Intrauterine adhesions (Asherman’s syndrome): Scar tissue bands inside the uterus. Rare but significant — causes recurrent implantation failure and can usually be treated surgically.
Abnormal endometrial findings: Including hyperplasia or suspicious lesions that warrant biopsy before proceeding with IVF.
Not necessarily. ASRM doesn’t mandate routine hysteroscopy before every IVF cycle. However, most REs recommend it if: prior IVF cycles have failed without explanation, a sonohysterogram (SHG) showed an abnormality, you’ve had prior uterine surgery, or you have risk factors for intrauterine pathology. Ask your RE for their specific recommendation and rationale.

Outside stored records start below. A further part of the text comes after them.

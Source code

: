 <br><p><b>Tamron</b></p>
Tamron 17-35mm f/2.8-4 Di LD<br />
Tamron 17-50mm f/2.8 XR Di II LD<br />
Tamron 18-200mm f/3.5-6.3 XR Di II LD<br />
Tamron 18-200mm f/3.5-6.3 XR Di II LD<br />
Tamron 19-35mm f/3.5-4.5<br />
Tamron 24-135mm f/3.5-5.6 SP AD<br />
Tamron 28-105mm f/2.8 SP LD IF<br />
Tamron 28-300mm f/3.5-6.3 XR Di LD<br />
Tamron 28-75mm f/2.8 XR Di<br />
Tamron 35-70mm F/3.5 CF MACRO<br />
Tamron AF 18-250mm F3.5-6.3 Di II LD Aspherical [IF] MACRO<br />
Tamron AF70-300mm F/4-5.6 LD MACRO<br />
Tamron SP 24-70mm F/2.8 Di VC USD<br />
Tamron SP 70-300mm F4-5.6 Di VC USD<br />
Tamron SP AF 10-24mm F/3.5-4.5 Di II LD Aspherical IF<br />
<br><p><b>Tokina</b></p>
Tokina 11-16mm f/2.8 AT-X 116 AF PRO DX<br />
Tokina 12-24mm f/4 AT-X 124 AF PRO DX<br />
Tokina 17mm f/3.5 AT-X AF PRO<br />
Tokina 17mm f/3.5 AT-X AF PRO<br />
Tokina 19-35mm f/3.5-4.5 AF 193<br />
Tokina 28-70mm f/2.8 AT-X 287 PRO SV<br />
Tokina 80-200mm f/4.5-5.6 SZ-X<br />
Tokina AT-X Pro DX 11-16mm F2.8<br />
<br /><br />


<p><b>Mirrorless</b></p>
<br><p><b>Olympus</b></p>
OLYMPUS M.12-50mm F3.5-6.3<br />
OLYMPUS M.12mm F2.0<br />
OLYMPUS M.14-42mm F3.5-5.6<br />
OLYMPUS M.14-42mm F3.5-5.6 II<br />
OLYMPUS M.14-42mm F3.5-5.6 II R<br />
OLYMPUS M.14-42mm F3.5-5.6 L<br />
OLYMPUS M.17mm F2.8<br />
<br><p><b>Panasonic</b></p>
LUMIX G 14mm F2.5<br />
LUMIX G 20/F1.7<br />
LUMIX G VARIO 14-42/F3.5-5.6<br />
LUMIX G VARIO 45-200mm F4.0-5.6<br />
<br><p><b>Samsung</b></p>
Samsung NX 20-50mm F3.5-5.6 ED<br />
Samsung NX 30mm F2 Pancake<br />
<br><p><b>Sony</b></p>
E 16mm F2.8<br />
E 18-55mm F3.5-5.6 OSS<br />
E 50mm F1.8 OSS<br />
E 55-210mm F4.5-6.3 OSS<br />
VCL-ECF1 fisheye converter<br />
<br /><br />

Hysteroscopy vs. Sonohysterogram (SHG)
Many fertility clinics start with a sonohysterogram — a less invasive procedure where saline is infused into the uterus while ultrasound imaging is done. SHGs cost $300–$700 and can identify many of the same problems.
If the SHG is normal, hysteroscopy may not be needed. If the SHG shows an abnormality, hysteroscopy is usually the next step (and often combines diagnosis with treatment). Think of SHG as the screening test and hysteroscopy as the confirmatory, therapeutic procedure.
Insurance Coverage
Hysteroscopy is often covered by insurance when performed for diagnostic indications — uterine abnormality, abnormal bleeding, suspected pathology. The key is medical necessity documentation.
If your RE orders it specifically as “IVF preparation,” it may be categorized as a fertility procedure and denied. If it’s ordered for “evaluation of uterine abnormality found on prior imaging” or “abnormal uterine bleeding,” it’s more likely to be covered under general gynecological benefits.
Work with your RE’s billing coordinator to ensure the indication is coded properly. This alone can mean the difference between a $300 copay and a $4,000 bill.
If you’re quoted a price for hysteroscopy, ask whether that includes anesthesia, facility fees, and the pathology fees for any biopsies. These are frequently billed separately and can double the sticker price. Request an itemized estimate — not just the procedure code price — before your appointment.
Recovery and Timing
A diagnostic hysteroscopy done in office typically takes 15–20 minutes and requires no anesthesia or just local numbing. Most patients return to normal activity the same day with minor cramping.
An operative hysteroscopy may require light sedation or general anesthesia and a 1–2 day recovery. Timing-wise, you’ll typically need to wait 1–2 menstrual cycles after an operative procedure before starting an IVF cycle — so factor that into your treatment timeline if you need it.
The Bottom Line
A hysteroscopy before IVF isn’t always required, but it’s often one of the best investments you can make before spending $15,000–$25,000 on a retrieval cycle. Finding and fixing a polyp or adhesion before transfer can dramatically improve your chances. The key is getting the coding right for insurance and combining diagnostic and operative work whenever possible to minimize costs.